→ Exercise requirements:
Which lines of the data include the string "pretty"? List them all.

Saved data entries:
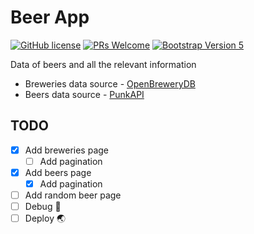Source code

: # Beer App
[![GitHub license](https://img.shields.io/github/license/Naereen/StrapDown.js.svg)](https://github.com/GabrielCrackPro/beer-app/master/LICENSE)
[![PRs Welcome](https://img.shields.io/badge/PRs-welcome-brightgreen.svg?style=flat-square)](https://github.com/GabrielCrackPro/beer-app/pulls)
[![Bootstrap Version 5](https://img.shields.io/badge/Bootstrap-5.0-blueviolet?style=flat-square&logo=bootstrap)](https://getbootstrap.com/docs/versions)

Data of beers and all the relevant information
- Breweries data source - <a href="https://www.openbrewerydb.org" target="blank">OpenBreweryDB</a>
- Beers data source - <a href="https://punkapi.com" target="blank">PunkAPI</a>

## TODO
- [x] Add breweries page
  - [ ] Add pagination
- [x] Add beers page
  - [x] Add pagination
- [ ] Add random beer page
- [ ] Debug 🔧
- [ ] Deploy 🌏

---

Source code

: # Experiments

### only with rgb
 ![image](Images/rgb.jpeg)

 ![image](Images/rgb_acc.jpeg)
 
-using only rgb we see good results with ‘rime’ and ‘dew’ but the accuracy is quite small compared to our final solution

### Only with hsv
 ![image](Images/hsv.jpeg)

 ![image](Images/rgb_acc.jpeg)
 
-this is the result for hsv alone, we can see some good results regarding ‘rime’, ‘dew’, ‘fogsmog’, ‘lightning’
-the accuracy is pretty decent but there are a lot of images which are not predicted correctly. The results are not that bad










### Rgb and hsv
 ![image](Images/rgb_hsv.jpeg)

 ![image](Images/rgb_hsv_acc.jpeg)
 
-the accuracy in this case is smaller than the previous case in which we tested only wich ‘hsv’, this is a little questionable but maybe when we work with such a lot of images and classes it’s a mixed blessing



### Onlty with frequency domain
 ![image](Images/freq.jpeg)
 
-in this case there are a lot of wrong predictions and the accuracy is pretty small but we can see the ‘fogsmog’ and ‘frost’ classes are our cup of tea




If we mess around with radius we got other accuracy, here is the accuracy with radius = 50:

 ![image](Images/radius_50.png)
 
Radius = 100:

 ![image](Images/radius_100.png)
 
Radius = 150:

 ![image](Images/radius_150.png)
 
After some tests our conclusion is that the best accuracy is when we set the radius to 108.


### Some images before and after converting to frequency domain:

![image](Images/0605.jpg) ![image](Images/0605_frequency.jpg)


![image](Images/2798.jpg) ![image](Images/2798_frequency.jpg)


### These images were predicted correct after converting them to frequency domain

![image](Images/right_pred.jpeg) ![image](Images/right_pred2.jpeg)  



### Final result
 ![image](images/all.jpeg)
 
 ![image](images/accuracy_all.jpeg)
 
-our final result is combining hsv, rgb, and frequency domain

---

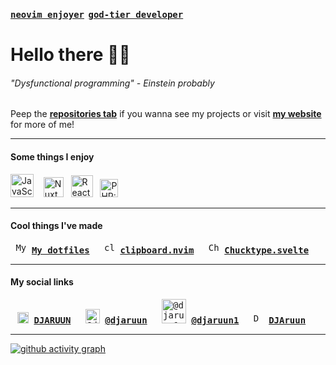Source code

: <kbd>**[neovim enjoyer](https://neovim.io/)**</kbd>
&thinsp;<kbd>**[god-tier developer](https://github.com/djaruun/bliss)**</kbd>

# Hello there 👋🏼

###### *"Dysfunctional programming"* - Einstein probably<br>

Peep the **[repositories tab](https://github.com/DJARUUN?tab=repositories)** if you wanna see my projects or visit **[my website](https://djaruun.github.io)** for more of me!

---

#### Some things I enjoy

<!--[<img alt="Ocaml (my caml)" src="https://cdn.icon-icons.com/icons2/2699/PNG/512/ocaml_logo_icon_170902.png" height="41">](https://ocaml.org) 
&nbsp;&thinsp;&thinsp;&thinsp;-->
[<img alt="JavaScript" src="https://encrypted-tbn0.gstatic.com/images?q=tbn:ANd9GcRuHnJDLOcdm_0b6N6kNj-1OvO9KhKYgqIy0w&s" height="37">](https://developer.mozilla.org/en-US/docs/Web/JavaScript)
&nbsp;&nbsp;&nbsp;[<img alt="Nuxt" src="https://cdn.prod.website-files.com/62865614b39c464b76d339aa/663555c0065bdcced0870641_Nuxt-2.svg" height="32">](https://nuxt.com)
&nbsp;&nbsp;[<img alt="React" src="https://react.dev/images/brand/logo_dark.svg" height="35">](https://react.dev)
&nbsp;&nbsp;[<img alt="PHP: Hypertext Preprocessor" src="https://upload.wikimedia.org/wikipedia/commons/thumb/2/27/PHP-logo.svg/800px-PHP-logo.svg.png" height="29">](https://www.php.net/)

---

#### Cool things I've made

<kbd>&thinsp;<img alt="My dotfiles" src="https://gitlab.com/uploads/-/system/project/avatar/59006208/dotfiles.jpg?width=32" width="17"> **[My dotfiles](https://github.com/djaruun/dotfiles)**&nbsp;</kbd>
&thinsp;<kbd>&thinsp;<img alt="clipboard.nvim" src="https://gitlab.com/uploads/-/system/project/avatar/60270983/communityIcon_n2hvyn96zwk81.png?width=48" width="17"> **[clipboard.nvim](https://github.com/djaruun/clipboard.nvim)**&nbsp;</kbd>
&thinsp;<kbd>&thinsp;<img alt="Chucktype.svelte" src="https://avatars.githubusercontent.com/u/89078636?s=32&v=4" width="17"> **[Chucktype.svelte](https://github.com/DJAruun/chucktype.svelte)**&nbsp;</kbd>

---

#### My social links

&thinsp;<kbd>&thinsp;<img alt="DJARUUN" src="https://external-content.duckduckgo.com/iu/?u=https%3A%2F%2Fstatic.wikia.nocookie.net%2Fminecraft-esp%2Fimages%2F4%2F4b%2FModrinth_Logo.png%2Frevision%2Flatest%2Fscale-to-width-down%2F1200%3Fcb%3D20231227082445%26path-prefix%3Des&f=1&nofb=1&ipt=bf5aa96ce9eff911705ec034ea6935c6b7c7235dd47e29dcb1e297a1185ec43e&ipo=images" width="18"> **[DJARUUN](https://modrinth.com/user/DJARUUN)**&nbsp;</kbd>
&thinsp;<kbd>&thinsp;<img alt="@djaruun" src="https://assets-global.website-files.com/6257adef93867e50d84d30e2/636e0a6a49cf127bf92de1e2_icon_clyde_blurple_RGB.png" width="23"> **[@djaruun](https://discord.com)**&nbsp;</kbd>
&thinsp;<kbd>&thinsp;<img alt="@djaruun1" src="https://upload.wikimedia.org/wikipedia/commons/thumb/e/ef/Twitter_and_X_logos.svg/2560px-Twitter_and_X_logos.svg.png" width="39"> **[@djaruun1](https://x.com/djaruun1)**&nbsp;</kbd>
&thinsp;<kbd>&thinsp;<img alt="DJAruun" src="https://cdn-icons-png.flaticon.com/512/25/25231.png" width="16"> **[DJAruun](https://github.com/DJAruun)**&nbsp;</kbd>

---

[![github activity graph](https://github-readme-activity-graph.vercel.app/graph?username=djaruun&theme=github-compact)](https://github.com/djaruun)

→ Answer for the task:
-the accuracy is pretty decent but there are a lot of images which are not predicted correctly. The results are not that bad
-in this case there are a lot of wrong predictions and the accuracy is pretty small but we can see the ‘fogsmog’ and ‘frost’ classes are our cup of tea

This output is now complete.